Last October saw a new leadership team take charge, with DX’s major shareholders backing the move with significant new equity investment.
CEO, Lloyd Dunn, in March 2018 said, “DX is a sleeping giant. Following a careful review of the business, there is a great foundation to build upon.”
Since coming into the business, Lloyd Dunn has implemented a wide-ranging restructuring, strengthened the Group’s divisional management teams, and devolved responsibility and accountability to the Group’s general and regional management.
Commenting on results, Lloyd Dunn, said: “I am pleased with the progress we have made since the new Board was appointed to lead DX’s turnaround. While the Group’s overall financial results for the year do not yet reflect the benefits of our work, we are seeing encouraging signs of business improvement.
“I have every confidence that we have the right plan and the right team in place to restore DX to a path of long-term, sustainable profitable growth.”
Ron Series added, “We are encouraged by prospects for continuing progress over the new financial year, and retain our confidence in meeting both the short and long term goals we have set ourselves.”

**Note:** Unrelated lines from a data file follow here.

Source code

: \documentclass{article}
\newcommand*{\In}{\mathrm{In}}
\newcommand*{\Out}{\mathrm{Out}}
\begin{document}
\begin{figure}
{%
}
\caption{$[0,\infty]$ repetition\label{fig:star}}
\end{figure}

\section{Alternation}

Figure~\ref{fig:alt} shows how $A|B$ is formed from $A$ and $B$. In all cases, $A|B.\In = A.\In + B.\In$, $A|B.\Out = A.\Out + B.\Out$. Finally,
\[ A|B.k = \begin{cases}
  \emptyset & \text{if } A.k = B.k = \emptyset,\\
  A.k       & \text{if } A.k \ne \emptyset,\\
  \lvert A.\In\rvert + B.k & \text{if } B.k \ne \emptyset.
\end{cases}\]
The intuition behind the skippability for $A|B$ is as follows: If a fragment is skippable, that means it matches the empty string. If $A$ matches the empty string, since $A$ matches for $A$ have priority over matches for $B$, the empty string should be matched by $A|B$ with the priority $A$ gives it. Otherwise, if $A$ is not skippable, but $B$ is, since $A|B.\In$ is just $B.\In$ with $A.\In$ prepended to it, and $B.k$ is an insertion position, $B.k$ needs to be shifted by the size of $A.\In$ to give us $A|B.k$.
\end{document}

Preliminary Results Key Points
Summary
• Year of significant change with a fundamental business turnaround commenced under a new leadership team
• Encouraging signs of business and financial improvement have started to come through
Financial
• Revenue of £299.5m (2017: £291.9m) – slightly ahead of market expectations
• EBITDA1 loss of £4.9m (2017: profit of £7.2m) – smaller than market expectations
• Exceptional (non-recurring) items of £5.7m (2017: £80.7m) – principally related to non-cash impairment charges to intangible assets
• Loss before tax after exceptional items of £19.9m (2017: loss of £82.3m)
• Loss after tax of £19.5m (2017: loss of £81.1m)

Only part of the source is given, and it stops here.